For the Biden team, it is crucial to understand how much supply is available and how much could realistically be available in the coming months. Countries have said they need clear and consistent guidance on vaccine supply in order to be able to continue to simplify their vaccination programs.
“We will be making projections about the supply. We hear again and again from governors and local leaders that they do not know what the upcoming supply is and cannot plan. It will take the next few days for sure what is going on. Make sure we communicate with states and localities, so they can prepare effectively.” Zentes added.
According to a health official involved in the vaccine distribution process, hospitals receiving Moderna vaccine have complained that they were not fully aware of when they received them and how much they were getting, and in some cases, they were dispatched quickly when they received sudden shipments. Moderna declined to comment.
All these problems now land directly in the bosom of the new administration.
Some state officials said they are already concerned about the administration’s plan to allocate vaccines and reach out to states.

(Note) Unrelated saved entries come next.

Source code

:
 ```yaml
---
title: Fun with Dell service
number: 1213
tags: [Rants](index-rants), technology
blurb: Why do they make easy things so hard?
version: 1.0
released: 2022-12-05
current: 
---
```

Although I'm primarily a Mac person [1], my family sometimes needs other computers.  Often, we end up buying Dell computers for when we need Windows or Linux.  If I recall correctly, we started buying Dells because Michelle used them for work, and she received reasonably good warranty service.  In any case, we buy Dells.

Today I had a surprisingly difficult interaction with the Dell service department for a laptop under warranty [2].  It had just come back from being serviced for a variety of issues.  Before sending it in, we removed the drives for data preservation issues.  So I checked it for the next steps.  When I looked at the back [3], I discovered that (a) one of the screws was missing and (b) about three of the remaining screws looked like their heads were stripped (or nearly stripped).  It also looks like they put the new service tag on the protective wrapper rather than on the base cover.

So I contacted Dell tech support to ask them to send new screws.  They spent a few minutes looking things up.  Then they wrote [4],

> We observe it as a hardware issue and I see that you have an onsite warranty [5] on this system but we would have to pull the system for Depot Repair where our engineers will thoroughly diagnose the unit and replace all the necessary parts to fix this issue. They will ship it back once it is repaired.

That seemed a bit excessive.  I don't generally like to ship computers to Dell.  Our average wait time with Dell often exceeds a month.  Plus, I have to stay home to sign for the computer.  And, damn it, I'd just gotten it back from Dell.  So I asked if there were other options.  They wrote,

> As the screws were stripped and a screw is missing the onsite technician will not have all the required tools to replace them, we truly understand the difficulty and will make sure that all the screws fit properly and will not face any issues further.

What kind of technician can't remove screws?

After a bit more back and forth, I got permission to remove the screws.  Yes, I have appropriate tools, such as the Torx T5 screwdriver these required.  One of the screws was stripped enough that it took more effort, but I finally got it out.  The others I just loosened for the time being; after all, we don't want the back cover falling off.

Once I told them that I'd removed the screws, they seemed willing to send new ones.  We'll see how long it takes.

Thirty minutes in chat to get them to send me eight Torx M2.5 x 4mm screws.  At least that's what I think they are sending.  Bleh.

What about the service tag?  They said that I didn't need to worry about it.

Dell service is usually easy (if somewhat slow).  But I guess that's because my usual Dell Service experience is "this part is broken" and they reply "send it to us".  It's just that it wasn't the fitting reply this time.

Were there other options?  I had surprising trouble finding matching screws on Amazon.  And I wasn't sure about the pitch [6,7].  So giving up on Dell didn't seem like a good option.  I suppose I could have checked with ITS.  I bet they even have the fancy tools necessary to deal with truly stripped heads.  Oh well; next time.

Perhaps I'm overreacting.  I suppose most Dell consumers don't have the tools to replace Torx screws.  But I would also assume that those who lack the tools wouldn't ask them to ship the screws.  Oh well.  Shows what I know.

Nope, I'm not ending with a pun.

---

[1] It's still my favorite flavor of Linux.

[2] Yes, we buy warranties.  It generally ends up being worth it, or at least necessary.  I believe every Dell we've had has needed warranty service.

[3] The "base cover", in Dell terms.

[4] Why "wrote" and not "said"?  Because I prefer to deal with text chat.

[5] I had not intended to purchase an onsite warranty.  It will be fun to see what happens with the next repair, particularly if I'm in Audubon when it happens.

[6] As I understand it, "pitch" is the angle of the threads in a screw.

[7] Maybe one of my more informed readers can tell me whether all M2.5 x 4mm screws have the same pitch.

Under the previous administration, then Vice President Mike Pence and members of the Covid task force had regular calls with the country’s rulers during most of the pandemic. While some governors have found the calls largely useless, they can at least count on briefings as an opportunity to hear from senior medical experts and pose questions to the administration.
One day after Biden took office, state officials told CNN that there was still a lot of confusion about how countries would operate and communicate with the Biden administration as the pandemic continued to spread and vaccine distribution unfortunately declined.
According to a Republican official in the state, the National Referees Association has contacted some of its governors about working with the Biden administration on COVID-19. However, not all governors are members of the organization and it remains unclear how the administration plans to work with those outside the association.
A Democratic state official said they had not had any regular contact with the new administration.
Dr.. Bechara Choucair, the White House vaccination coordinator, was in contact with some of the governors but did not explain how the administration would handle the vaccination allocations.
Biden said Thursday that each state will be assigned a contact point with the Federal Emergency Management Agency.
But in a news briefing on Thursday, Psaki was unable to provide any further details of how the Biden administration had improved communications with countries.
She said that the new Covid team “will engage with conservatives, Democrats, Republicans, mayors and local elected officials, to gain a better understanding of what is happening on the ground.”